DATA UNDER STUDY:
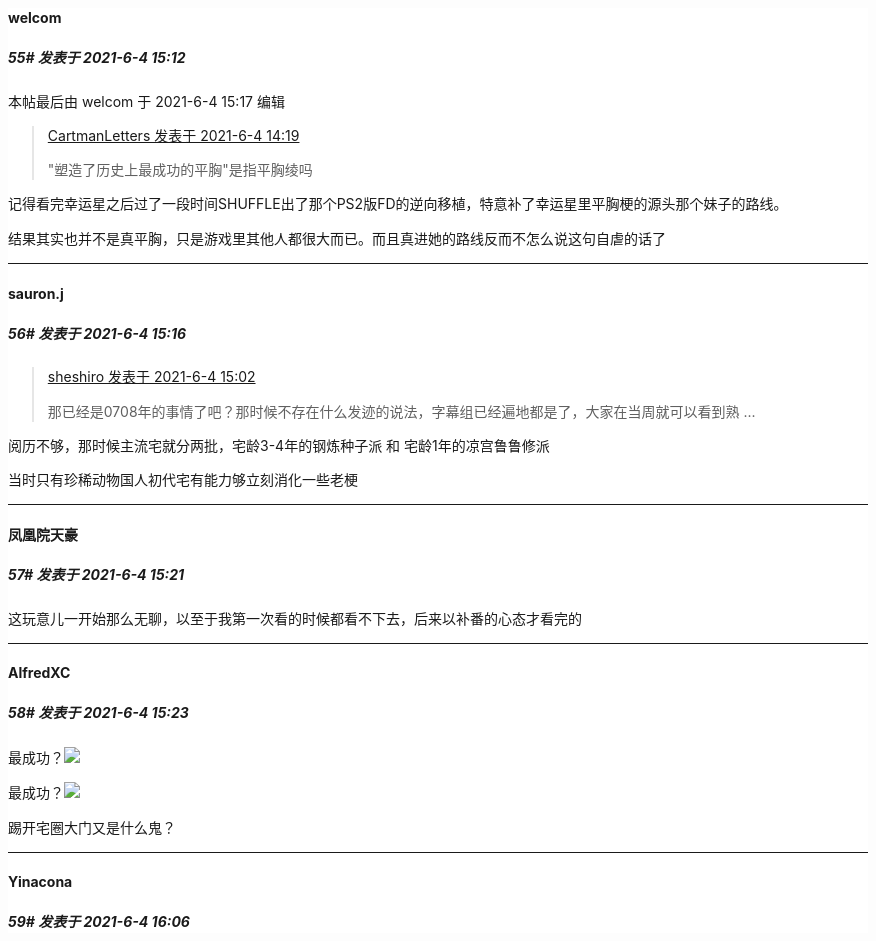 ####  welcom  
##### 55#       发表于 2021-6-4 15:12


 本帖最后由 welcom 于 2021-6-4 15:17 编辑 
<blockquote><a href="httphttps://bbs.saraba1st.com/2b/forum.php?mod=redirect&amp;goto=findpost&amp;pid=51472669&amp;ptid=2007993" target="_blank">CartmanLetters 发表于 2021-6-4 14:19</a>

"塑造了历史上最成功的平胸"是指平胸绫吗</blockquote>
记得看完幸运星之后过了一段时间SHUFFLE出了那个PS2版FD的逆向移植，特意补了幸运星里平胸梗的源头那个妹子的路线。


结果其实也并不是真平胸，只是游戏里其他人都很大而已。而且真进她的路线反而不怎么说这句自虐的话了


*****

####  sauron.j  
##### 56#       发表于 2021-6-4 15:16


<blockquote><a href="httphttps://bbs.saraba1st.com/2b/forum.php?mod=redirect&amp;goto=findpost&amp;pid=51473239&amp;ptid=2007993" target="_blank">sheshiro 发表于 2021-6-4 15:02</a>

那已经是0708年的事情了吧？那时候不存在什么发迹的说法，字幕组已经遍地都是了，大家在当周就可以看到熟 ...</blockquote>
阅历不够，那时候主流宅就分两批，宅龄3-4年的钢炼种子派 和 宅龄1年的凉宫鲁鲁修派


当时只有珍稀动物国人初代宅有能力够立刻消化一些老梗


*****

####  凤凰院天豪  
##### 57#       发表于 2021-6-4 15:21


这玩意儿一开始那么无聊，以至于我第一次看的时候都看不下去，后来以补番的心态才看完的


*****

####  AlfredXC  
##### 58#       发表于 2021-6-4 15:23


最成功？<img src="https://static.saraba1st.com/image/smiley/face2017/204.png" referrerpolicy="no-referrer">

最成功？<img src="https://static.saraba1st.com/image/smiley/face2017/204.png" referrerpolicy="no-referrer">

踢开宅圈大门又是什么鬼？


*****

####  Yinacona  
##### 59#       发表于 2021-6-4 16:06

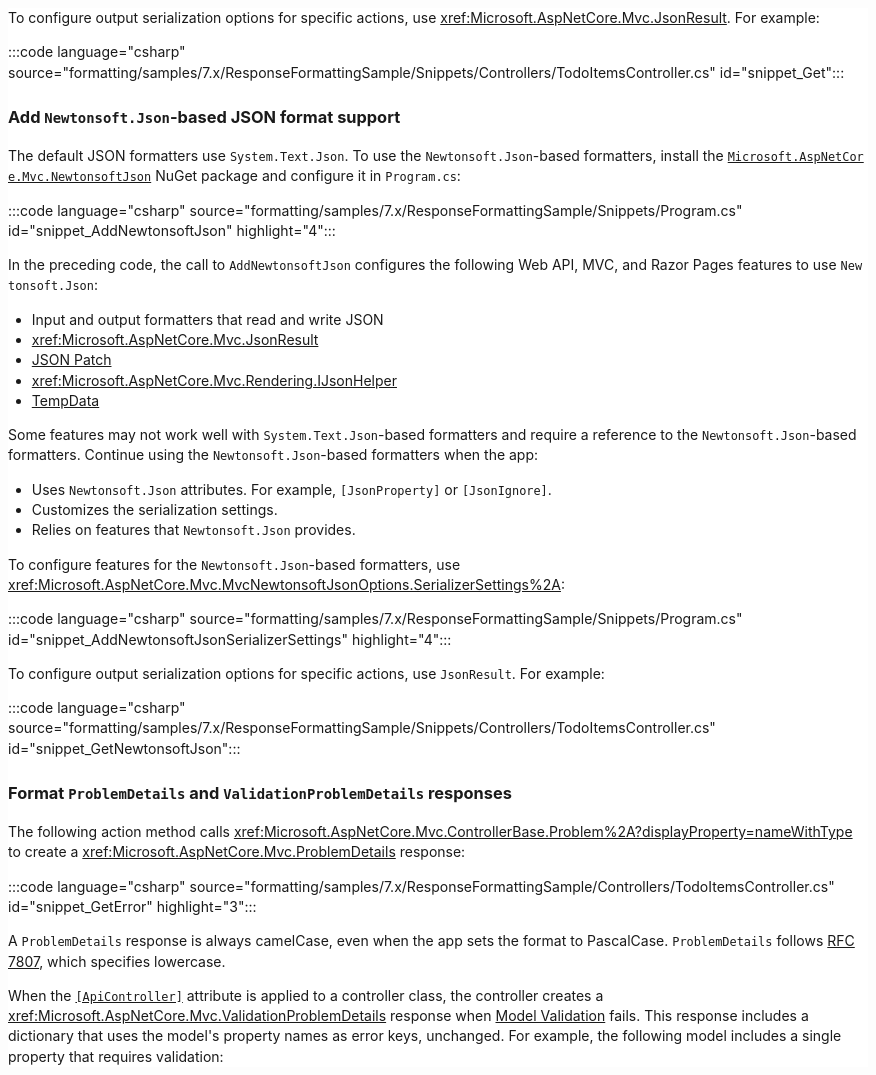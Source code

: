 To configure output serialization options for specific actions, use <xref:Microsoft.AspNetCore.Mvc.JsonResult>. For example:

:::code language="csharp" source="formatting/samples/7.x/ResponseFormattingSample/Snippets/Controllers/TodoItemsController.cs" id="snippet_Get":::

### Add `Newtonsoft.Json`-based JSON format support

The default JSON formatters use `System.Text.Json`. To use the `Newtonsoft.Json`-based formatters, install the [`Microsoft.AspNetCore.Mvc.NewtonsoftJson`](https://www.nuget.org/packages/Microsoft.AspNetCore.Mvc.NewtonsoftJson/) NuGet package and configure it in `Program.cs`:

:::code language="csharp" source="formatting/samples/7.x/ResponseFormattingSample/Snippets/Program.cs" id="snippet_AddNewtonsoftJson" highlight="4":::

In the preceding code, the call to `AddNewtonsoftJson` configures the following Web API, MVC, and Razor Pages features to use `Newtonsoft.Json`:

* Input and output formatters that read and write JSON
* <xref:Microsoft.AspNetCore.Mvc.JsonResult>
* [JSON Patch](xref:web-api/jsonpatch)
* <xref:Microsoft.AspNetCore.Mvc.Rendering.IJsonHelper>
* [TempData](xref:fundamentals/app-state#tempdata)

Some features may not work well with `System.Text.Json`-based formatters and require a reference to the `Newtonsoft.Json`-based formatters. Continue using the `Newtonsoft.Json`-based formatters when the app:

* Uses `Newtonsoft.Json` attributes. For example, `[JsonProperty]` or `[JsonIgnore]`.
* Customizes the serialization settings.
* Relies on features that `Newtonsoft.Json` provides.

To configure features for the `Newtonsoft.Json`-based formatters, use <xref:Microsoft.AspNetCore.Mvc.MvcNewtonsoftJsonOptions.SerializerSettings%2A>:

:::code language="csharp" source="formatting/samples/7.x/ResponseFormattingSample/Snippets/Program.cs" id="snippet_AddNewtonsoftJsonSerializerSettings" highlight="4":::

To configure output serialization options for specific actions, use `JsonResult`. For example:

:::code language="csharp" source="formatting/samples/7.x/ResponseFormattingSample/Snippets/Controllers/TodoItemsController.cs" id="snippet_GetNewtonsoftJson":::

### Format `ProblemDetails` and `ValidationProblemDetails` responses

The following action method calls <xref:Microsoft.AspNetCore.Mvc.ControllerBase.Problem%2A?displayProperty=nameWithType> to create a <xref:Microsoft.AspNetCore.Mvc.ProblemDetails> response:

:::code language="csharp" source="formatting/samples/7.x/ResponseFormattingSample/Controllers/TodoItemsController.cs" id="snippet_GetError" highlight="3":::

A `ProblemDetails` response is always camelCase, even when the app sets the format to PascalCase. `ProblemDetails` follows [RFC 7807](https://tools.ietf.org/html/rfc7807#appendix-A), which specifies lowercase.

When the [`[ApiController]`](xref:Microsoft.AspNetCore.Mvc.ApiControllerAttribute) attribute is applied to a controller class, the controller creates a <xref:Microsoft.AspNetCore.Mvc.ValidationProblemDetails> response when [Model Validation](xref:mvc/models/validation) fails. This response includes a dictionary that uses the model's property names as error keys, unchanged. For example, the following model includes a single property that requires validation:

==

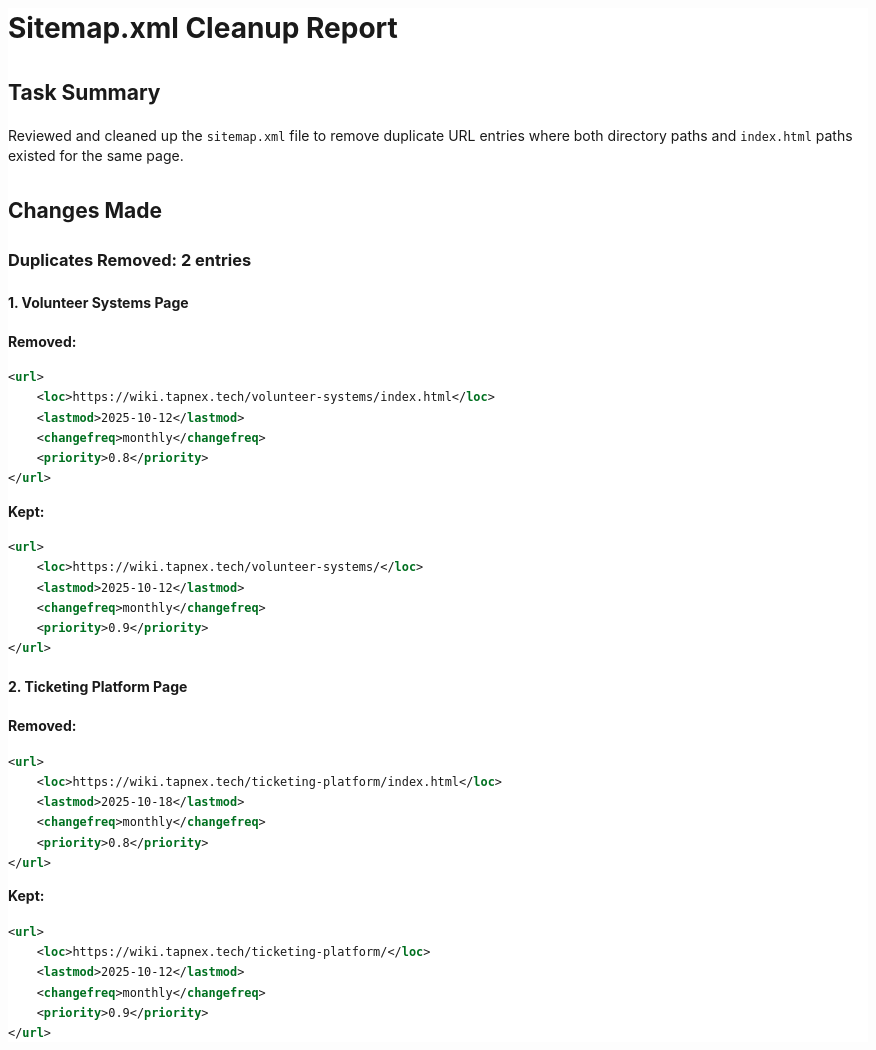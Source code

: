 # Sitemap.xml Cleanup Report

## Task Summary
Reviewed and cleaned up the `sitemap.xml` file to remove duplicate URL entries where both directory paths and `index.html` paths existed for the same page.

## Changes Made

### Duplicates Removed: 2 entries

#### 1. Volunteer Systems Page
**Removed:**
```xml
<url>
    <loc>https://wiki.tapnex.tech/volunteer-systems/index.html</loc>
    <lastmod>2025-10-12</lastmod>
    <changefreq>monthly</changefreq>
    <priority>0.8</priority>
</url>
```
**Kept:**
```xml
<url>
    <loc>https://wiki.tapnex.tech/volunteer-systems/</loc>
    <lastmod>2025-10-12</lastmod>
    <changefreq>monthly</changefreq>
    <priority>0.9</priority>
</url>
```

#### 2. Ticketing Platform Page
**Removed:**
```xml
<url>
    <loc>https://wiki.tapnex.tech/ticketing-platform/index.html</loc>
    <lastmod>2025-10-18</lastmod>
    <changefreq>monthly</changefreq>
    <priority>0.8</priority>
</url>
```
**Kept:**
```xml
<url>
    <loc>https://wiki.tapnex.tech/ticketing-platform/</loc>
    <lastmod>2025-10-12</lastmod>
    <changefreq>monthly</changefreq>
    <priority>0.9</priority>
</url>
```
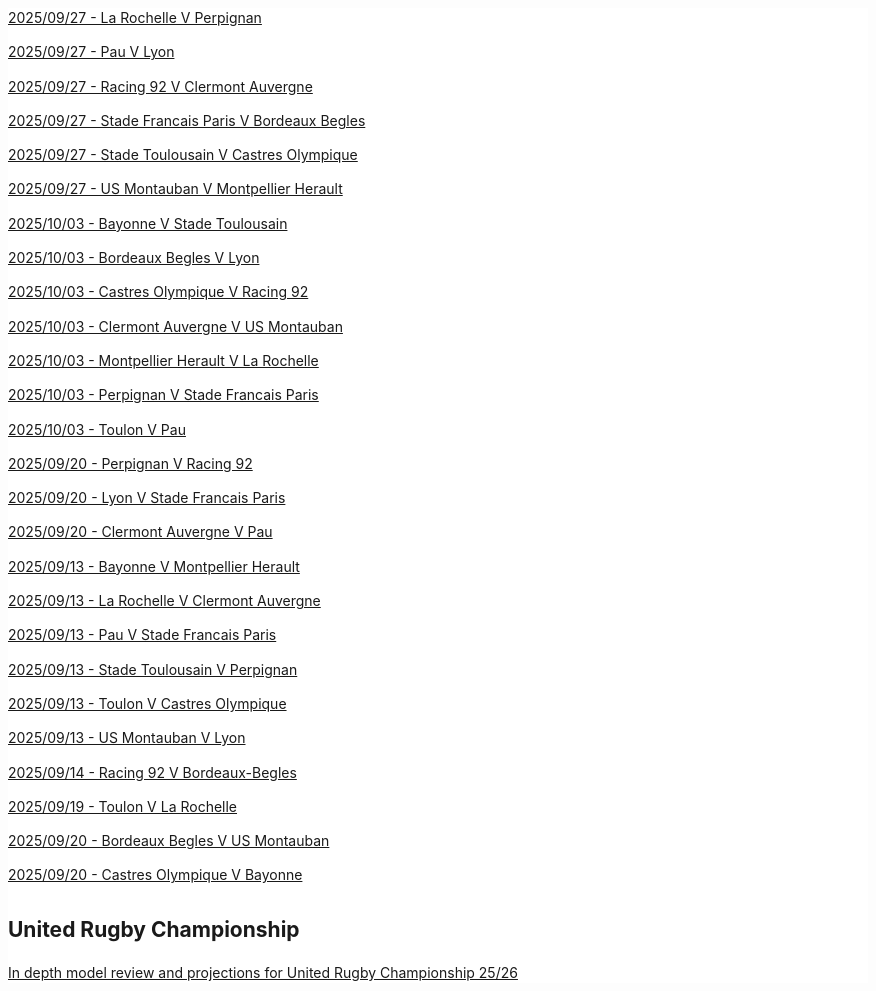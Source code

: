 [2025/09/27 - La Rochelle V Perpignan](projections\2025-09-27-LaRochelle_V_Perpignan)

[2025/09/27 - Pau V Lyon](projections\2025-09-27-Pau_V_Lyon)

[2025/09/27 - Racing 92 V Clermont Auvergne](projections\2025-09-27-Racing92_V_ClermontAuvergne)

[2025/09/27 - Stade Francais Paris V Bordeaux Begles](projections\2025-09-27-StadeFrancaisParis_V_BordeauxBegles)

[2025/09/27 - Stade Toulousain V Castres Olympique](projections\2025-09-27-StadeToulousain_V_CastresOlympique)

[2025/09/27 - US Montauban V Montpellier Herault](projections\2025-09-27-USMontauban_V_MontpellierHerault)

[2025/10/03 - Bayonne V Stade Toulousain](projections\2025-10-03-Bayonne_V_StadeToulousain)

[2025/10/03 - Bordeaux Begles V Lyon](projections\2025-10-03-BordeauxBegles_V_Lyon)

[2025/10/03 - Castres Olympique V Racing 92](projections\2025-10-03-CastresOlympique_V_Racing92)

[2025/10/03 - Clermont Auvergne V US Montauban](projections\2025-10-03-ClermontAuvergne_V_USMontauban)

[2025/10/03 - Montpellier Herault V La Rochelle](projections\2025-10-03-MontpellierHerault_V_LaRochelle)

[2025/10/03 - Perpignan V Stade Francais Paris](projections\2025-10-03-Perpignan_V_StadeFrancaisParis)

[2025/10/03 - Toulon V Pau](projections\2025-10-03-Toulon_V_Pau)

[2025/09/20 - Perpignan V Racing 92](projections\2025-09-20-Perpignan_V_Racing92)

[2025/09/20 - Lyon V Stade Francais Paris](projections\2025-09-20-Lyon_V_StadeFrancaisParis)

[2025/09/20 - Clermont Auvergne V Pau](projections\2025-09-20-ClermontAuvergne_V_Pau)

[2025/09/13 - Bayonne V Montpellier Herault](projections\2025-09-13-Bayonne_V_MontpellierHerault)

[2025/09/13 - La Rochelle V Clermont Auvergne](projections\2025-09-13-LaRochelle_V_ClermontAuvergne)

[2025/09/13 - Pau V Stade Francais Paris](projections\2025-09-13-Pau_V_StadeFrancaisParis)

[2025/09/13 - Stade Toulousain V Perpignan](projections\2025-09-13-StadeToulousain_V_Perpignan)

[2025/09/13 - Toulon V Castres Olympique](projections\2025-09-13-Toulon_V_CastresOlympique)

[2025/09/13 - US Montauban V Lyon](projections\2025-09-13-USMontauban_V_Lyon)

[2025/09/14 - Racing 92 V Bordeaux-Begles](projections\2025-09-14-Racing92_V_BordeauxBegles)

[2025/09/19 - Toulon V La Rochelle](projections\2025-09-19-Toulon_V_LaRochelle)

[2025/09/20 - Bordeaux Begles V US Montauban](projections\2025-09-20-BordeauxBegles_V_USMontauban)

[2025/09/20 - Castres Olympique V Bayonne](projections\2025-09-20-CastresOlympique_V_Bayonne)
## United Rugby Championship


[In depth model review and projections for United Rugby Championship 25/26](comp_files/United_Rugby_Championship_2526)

* * *

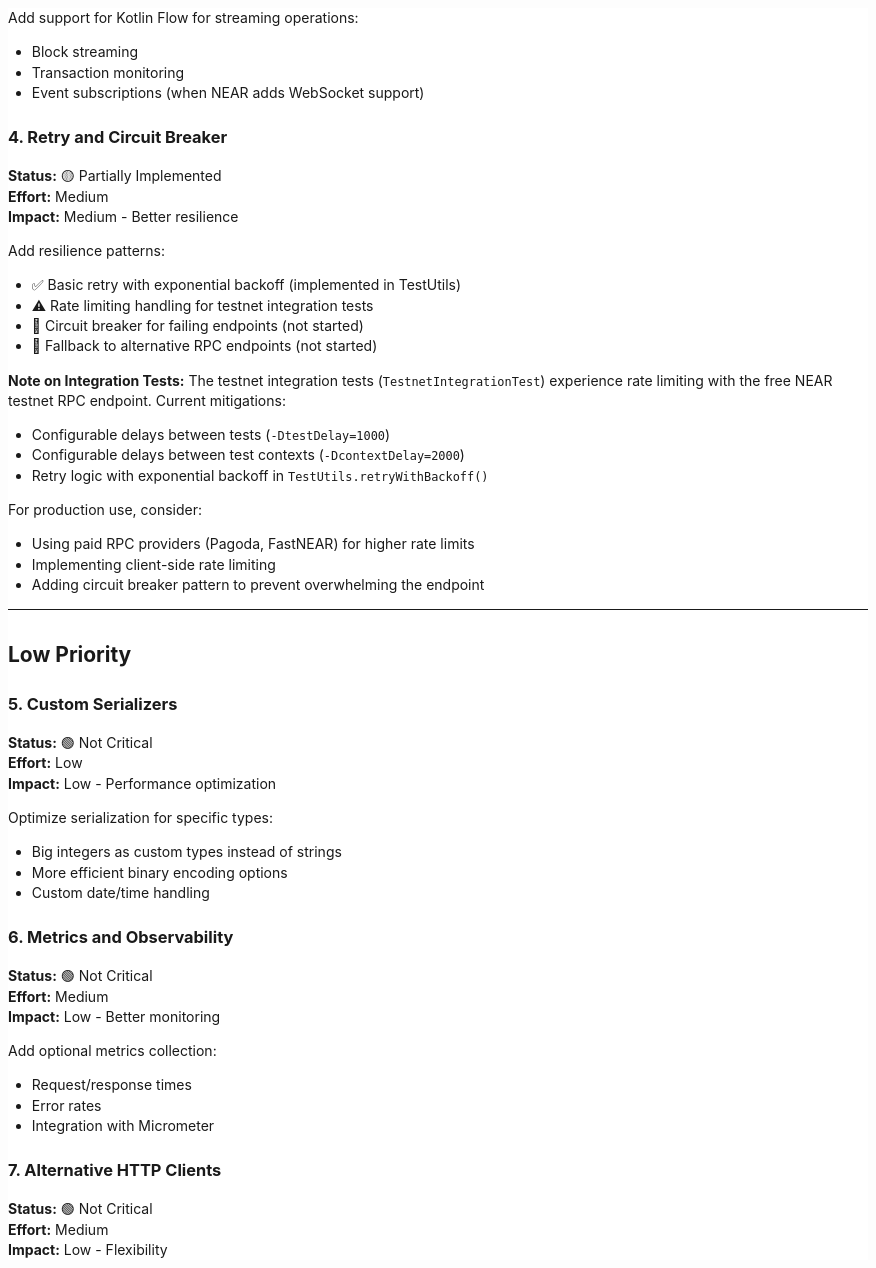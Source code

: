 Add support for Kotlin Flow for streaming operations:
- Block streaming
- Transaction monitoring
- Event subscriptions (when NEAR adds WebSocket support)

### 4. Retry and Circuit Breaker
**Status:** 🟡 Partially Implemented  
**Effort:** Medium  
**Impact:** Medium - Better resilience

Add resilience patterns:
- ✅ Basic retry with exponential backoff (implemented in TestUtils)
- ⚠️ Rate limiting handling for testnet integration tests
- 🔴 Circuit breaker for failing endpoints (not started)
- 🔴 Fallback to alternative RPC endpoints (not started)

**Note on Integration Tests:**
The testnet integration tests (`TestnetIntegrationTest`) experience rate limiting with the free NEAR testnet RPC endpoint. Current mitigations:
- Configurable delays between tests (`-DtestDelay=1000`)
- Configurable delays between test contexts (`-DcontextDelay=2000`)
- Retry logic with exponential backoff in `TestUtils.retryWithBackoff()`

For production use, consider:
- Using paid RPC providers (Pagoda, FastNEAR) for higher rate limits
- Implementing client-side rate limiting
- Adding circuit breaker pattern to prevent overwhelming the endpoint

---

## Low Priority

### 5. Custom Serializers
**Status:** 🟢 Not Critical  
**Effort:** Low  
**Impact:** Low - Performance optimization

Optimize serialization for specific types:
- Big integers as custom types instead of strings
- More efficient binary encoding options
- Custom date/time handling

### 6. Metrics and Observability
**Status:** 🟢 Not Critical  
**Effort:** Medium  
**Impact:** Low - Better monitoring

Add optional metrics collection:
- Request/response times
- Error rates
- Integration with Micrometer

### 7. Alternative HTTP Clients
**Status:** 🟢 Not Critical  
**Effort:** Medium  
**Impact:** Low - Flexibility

TASK TO CARRY OUT: All that is needed is the exact run of lines above from the line containing "阅历不够，那时候主流宅就分两批，宅龄3-4年的钢炼种子派 和 宅龄1年的凉宫鲁鲁修派" through the line containing "发表于 2021-6-4 15:23", both of them included.

RESPONSE BOX:
阅历不够，那时候主流宅就分两批，宅龄3-4年的钢炼种子派 和 宅龄1年的凉宫鲁鲁修派


当时只有珍稀动物国人初代宅有能力够立刻消化一些老梗


*****

####  凤凰院天豪  
##### 57#       发表于 2021-6-4 15:21


这玩意儿一开始那么无聊，以至于我第一次看的时候都看不下去，后来以补番的心态才看完的


*****

####  AlfredXC  
##### 58#       发表于 2021-6-4 15:23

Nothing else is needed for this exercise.